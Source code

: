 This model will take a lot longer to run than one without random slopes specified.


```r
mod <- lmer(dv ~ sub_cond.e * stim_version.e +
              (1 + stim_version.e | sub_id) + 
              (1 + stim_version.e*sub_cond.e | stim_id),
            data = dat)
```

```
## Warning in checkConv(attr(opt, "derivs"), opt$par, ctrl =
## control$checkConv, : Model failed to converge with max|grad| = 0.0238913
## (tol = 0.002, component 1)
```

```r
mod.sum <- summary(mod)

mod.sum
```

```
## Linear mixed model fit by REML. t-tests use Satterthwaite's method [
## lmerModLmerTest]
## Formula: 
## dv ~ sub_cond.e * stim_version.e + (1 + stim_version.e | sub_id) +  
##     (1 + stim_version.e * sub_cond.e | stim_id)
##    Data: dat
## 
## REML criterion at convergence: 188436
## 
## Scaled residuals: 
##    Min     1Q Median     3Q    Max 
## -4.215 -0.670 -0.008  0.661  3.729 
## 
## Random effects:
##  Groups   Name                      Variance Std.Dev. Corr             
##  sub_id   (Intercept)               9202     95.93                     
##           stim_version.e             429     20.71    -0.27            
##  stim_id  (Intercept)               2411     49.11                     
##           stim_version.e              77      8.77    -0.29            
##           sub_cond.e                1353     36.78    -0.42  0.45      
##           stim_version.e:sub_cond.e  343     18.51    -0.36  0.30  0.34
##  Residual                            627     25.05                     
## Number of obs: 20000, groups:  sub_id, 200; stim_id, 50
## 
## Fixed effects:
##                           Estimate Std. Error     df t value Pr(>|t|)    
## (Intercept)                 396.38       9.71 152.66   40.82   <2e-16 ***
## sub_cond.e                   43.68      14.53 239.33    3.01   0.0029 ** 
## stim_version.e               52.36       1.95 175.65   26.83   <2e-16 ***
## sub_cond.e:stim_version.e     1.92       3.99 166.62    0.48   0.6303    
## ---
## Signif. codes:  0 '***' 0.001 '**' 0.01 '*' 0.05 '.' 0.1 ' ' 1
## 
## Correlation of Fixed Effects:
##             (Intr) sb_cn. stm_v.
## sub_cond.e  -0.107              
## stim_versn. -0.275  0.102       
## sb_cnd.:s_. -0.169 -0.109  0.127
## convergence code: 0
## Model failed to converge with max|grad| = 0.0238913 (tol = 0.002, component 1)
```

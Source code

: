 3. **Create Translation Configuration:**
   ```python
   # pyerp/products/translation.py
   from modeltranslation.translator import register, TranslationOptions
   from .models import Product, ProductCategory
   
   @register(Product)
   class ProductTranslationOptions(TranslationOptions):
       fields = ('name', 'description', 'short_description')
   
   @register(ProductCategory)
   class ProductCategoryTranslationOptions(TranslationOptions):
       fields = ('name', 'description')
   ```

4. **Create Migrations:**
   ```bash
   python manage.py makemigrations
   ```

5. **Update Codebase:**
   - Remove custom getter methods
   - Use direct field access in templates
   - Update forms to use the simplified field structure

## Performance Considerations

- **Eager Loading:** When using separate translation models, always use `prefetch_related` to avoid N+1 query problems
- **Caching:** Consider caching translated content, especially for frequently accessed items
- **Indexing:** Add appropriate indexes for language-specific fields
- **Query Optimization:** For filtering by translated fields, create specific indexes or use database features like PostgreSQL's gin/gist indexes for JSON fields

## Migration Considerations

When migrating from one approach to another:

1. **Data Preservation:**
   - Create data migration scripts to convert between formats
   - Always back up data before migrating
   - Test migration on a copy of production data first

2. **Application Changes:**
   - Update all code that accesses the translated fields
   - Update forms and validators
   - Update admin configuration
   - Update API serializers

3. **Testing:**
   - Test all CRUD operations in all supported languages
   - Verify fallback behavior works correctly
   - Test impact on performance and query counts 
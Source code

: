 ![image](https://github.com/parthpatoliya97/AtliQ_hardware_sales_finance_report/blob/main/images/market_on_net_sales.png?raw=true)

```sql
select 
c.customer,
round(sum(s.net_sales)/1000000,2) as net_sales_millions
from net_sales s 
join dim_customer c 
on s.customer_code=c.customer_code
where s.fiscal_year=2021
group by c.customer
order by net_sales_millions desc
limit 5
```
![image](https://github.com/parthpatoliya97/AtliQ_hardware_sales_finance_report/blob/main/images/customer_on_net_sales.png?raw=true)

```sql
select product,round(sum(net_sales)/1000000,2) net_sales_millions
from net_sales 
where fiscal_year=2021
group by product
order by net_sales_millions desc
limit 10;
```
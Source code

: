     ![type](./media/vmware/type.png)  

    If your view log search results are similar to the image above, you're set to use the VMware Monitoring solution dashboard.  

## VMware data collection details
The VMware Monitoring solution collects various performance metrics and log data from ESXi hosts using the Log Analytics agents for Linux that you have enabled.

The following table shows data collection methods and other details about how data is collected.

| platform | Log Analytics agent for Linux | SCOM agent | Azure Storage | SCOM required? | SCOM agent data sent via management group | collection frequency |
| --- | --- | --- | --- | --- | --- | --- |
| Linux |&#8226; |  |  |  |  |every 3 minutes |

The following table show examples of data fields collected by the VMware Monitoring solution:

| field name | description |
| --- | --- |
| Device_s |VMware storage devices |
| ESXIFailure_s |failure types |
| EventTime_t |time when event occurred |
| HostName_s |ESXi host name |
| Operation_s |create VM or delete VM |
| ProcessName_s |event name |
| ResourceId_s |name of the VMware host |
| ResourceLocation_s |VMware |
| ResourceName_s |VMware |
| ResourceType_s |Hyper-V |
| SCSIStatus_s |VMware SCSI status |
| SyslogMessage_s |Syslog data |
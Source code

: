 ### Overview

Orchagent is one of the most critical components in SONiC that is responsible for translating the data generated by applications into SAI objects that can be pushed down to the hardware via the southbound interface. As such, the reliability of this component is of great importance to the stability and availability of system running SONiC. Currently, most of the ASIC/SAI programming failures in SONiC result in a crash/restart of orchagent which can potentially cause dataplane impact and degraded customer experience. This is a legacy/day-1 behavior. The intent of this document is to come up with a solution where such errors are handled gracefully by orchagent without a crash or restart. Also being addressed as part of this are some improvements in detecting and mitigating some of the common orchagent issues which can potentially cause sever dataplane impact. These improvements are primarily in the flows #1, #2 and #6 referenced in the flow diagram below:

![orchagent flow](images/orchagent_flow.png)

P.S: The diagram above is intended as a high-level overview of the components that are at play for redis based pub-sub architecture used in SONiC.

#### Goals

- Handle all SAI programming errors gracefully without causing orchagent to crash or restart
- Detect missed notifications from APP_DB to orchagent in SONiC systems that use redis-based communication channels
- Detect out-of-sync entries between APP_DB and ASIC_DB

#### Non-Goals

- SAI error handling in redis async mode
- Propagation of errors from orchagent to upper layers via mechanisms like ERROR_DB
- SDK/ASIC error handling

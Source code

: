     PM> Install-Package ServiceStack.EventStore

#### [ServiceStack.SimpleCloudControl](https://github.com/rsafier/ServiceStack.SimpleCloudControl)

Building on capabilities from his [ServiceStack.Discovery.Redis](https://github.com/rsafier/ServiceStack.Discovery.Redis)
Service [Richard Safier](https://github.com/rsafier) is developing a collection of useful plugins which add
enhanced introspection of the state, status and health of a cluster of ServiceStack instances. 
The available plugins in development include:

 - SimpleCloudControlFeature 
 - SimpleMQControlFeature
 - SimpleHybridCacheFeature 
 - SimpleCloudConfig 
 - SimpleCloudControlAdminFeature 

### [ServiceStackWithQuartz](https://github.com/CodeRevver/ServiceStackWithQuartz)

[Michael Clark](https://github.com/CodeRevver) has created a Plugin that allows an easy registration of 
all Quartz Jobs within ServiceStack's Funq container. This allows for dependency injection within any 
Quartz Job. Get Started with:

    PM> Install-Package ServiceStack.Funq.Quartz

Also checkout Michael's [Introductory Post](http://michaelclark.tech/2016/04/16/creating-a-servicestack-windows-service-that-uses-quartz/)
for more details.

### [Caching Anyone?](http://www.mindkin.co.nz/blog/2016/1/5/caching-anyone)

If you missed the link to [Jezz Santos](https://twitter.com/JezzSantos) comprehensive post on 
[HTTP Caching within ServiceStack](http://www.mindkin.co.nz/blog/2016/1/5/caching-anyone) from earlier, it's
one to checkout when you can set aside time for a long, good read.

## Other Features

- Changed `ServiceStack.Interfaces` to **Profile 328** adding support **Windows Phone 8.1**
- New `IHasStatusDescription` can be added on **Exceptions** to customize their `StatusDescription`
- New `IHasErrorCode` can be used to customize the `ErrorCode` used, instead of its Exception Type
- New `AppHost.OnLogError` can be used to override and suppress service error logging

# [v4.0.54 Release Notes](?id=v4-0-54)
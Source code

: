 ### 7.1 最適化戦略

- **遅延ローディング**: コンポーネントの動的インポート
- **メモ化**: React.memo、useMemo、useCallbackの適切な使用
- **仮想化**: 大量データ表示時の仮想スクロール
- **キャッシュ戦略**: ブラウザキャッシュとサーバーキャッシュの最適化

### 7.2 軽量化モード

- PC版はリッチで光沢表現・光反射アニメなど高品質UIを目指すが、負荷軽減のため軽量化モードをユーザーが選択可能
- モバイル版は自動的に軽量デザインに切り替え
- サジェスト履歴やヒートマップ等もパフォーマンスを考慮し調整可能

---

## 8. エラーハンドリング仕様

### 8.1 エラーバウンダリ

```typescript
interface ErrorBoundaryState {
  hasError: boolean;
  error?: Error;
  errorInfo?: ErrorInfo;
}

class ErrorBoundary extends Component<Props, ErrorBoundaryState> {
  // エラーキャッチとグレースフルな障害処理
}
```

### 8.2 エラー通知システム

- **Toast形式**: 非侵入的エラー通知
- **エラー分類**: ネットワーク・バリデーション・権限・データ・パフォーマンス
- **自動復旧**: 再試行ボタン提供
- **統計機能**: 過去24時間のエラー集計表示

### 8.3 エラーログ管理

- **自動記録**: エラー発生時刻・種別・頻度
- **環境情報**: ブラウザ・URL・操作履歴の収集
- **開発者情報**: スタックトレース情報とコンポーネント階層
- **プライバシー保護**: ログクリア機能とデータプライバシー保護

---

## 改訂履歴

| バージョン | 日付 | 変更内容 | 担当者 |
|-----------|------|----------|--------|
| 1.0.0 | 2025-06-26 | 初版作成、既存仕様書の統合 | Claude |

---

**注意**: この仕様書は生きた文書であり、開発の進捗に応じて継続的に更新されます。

*-*-*

* **Exercise description**:
Set down precisely the lines above between the line holding "# [v4.0.54 Release Notes](?id=v4-0-54)" and the line holding "- **開発者情報**: スタックトレース情報とコンポーネント階層", inclusive, and nothing beyond them.

* **Answer to this problem**:
# [v4.0.54 Release Notes](?id=v4-0-54)
Source code

: ### 7.1 最適化戦略

- **遅延ローディング**: コンポーネントの動的インポート
- **メモ化**: React.memo、useMemo、useCallbackの適切な使用
- **仮想化**: 大量データ表示時の仮想スクロール
- **キャッシュ戦略**: ブラウザキャッシュとサーバーキャッシュの最適化

### 7.2 軽量化モード

- PC版はリッチで光沢表現・光反射アニメなど高品質UIを目指すが、負荷軽減のため軽量化モードをユーザーが選択可能
- モバイル版は自動的に軽量デザインに切り替え
- サジェスト履歴やヒートマップ等もパフォーマンスを考慮し調整可能

---

## 8. エラーハンドリング仕様

### 8.1 エラーバウンダリ

```typescript
interface ErrorBoundaryState {
  hasError: boolean;
  error?: Error;
  errorInfo?: ErrorInfo;
}

class ErrorBoundary extends Component<Props, ErrorBoundaryState> {
  // エラーキャッチとグレースフルな障害処理
}
```

### 8.2 エラー通知システム

- **Toast形式**: 非侵入的エラー通知
- **エラー分類**: ネットワーク・バリデーション・権限・データ・パフォーマンス
- **自動復旧**: 再試行ボタン提供
- **統計機能**: 過去24時間のエラー集計表示

### 8.3 エラーログ管理

- **自動記録**: エラー発生時刻・種別・頻度
- **環境情報**: ブラウザ・URL・操作履歴の収集
- **開発者情報**: スタックトレース情報とコンポーネント階層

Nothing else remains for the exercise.